Create tables based on encrypted datasets in Amazon S3 - Amazon Athena
Services or capabilities described in Amazon Web Services documentation might vary by Region. To see the differences applicable to the China Regions, see Getting Started with Amazon Web Services in China (PDF).

Create tables based on encrypted datasets in Amazon S3

Athena can read and write to tables whose underlying datasets are SSE-S3, SSE-KMS, or CSE-KMS encrypted. Depending on the encryption option used for the table data and the type of queries ran, you will possibly have to specify some additional table properties in order to read and write encrypted data.

Reading SSE-S3/SSE-KMS encrypted tables

No additional table properties need to be specified on table creation in order to read SSE-S3/SSE-KMS encrypted datasets. Amazon S3 handles decrypting the SSE objects automatically.

Reading CSE-KMS encrypted tables

There are two different sets of table properties that can be specified in order for Athena to read CSE-KMS encrypted datasets,

  • Using the encryption_option and kms_key table properties (Recommended)

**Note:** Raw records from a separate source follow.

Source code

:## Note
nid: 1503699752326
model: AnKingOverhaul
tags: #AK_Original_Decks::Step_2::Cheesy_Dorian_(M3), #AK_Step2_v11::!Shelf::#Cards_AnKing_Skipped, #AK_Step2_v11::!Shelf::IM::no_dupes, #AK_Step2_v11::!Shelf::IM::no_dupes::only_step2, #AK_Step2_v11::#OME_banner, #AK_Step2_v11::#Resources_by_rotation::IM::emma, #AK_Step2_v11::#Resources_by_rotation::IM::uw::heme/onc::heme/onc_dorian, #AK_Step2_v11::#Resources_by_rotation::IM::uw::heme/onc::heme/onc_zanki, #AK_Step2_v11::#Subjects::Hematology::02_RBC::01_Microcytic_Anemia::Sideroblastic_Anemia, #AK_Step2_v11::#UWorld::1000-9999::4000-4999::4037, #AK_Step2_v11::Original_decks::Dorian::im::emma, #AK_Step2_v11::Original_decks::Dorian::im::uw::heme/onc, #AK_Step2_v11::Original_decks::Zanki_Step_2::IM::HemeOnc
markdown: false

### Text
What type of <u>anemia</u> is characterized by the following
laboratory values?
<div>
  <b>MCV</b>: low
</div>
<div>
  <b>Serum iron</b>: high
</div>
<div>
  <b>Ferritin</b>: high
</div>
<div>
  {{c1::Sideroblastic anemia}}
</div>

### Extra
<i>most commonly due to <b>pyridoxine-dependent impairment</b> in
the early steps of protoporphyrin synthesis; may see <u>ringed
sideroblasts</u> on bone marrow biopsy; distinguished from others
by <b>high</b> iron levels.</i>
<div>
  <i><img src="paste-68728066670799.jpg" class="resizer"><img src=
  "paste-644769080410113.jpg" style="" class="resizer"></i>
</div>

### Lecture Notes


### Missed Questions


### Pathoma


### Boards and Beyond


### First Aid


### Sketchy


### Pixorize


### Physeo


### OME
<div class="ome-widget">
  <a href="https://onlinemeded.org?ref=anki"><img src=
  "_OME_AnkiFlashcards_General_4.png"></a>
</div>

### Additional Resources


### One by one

  • Using the has_encrypted_data table property

Important

If you use Amazon EMR along with EMRFS to upload CSE-KMS encrypted Parquet files, you must disable multipart uploads by setting fs.s3n.multipart.uploads.enabled to false. If you don't do this, Athena is unable to determine the Parquet file length and a HIVE_CANNOT_OPEN_SPLIT error occurs. For more information, see Configure multipart upload for Amazon S3 in the Amazon EMR Management Guide.

Using encryption_option and kms_key table properties

In a CREATE TABLE statement, use a TBLPROPERTIES clause that specifies encryption_option='CSE_KMS' and kms_key='aws_kms_key_arn', as in the following example.

CREATE EXTERNAL TABLE 'my_encrypted_data' ( `n_nationkey` int, `n_name` string, `n_regionkey` int, `n_comment` string) ROW FORMAT SERDE 'org.apache.hadoop.hive.ql.io.parquet.serde.ParquetHiveSerDe' STORED AS INPUTFORMAT 'org.apache.hadoop.hive.ql.io.parquet.MapredParquetInputFormat' LOCATION 's3://amzn-s3-demo-bucket/folder_with_my_encrypted_data/' TBLPROPERTIES ( 'encryption_option' = 'CSE_KMS', 'kms_key' = 'arn:aws:kms:us-east-1:012345678901:key/my_kms_key')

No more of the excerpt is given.